Nasser painted the fabrics on-site at the Abraham River, mixing the iron-oxide-rich local clay with ash to produce subdued, layered hues, before washing the fabrics in the river water to produce flowing strokes. The pebbles and bits of clay scattered over the fabrics, adding variation to their texture. The fabric’s earthy redness simultaneously evokes Adonis’s blood flowing into the river waters, and the clay-rich soil of the valley that feeds the river and its tributaries. Blue-gray tones recall the shrouds displayed during mourning rituals like Ashura, a Shia Muslim day of commemoration that Nasser has referenced in her previous works.
One is continually reminded that this is a space for mourning through the consistent references to Adonis, and the sheer height of the exhibition, taking full advantage of the Renaissance Society’s expansive space, imposes a sense of somberness unto the viewer. This atmosphere of solemnity is heightened by the sound piece that accompanies the installation: in collaboration with artist Mhamad Safa, Nasser recorded mourning prayers and slowed them down by 40 times, and the composition is played on loop in the exhibition space.
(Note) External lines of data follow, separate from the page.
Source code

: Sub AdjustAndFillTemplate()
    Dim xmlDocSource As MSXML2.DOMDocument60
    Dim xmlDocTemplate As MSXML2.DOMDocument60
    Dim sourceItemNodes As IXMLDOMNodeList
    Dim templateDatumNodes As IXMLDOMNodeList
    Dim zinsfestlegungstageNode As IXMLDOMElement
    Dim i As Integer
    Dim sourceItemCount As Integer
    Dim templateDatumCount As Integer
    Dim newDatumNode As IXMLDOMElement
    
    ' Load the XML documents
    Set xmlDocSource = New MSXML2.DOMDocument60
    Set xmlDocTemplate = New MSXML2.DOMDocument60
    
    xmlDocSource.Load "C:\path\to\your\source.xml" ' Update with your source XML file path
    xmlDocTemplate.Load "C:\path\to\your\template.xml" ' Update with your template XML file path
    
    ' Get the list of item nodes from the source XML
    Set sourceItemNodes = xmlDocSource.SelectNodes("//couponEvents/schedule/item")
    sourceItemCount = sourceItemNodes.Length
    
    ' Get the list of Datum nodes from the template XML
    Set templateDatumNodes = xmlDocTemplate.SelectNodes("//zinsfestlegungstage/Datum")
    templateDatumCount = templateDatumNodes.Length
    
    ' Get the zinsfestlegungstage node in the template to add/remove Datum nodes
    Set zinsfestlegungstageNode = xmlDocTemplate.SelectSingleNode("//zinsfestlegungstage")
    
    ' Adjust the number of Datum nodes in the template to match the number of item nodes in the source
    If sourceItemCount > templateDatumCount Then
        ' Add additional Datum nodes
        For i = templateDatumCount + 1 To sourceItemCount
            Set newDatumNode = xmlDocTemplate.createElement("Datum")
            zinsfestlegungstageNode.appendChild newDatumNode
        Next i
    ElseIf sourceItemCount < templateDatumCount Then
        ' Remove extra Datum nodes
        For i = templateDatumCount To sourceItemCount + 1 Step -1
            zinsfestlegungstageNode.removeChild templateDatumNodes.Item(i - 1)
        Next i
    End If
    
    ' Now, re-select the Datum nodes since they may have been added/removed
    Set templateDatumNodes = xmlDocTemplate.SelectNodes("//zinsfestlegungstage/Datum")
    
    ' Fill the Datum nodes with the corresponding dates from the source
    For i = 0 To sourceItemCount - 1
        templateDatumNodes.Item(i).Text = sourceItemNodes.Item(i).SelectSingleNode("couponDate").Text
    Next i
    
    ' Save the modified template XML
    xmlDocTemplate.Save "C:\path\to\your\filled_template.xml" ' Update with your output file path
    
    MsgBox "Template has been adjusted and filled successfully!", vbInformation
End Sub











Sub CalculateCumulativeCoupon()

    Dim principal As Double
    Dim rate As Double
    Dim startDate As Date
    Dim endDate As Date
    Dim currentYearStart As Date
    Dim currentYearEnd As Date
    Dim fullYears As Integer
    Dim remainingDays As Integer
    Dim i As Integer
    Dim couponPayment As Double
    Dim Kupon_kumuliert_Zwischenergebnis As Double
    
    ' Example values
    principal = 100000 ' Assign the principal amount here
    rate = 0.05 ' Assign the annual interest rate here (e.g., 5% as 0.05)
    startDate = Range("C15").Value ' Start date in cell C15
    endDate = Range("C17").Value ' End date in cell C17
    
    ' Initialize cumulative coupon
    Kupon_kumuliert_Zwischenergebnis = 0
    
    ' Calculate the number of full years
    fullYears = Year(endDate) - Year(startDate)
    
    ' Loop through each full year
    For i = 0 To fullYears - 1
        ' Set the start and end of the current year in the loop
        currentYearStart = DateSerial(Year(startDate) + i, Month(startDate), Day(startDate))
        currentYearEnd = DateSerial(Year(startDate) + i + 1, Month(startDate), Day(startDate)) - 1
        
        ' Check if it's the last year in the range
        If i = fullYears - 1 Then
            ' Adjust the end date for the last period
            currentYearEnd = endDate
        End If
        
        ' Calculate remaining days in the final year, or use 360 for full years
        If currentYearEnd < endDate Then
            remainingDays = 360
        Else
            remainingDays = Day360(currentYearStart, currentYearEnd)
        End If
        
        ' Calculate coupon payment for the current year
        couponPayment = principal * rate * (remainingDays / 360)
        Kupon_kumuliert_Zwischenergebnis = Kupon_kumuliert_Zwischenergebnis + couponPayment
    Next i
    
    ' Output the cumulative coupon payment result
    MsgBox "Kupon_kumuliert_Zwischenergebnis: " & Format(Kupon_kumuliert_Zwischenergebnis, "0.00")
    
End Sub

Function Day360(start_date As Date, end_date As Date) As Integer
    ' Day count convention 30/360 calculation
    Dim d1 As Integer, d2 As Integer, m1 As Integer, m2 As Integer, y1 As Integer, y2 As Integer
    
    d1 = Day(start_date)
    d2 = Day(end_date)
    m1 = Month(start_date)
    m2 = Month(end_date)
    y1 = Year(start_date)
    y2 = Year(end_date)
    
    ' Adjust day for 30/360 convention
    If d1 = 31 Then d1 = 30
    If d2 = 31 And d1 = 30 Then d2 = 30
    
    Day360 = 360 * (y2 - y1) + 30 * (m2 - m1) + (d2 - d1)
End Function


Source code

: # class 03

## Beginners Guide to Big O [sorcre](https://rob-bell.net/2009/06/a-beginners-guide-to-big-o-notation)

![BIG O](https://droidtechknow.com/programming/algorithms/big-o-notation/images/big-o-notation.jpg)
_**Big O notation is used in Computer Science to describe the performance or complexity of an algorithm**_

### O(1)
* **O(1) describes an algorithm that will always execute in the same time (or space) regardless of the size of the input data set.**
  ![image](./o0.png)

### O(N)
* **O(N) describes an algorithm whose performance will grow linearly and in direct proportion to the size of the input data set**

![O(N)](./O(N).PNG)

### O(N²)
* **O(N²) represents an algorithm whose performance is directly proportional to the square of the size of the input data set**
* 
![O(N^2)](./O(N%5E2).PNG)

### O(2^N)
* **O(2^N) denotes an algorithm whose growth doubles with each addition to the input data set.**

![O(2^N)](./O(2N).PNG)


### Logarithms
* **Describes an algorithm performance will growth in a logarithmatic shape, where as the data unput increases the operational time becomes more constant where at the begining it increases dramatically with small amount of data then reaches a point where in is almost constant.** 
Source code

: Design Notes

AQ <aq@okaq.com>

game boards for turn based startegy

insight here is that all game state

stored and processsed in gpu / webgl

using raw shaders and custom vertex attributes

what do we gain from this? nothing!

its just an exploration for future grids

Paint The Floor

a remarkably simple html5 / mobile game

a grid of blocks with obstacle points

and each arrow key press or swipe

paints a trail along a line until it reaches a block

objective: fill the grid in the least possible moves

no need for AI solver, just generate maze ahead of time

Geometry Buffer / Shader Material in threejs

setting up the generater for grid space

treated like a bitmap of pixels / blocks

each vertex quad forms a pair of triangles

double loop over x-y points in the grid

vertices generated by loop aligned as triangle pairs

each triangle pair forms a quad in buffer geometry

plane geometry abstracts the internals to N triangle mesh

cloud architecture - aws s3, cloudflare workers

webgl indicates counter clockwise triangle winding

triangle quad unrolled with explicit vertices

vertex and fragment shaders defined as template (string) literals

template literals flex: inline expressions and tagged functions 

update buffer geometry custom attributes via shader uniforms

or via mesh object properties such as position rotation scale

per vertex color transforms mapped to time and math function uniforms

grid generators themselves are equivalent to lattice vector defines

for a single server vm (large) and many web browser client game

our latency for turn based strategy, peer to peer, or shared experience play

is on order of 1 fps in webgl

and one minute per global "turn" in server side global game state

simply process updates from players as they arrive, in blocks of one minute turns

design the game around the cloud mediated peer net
It starts off so soft that one hardly notices it—you get a small surprise when it crescendos, and then it becomes impossible for you to not notice it.
The prayers are slowed down by so much that you cannot make out what is being said, but as they echo around the room, you become completely immersed in this ritual of mourning that transcends time and space: it manifests in different forms, it is performed by different people, but its essence—an act of remembrance—endures. Thousands of years ago, people commemorated the death of a mythological figure at a river in Lebanon; Nasser invites her audience to step into an abstraction of that same world, here and now.
Adonis River is on display at the Renaissance Society through November 26, 2023.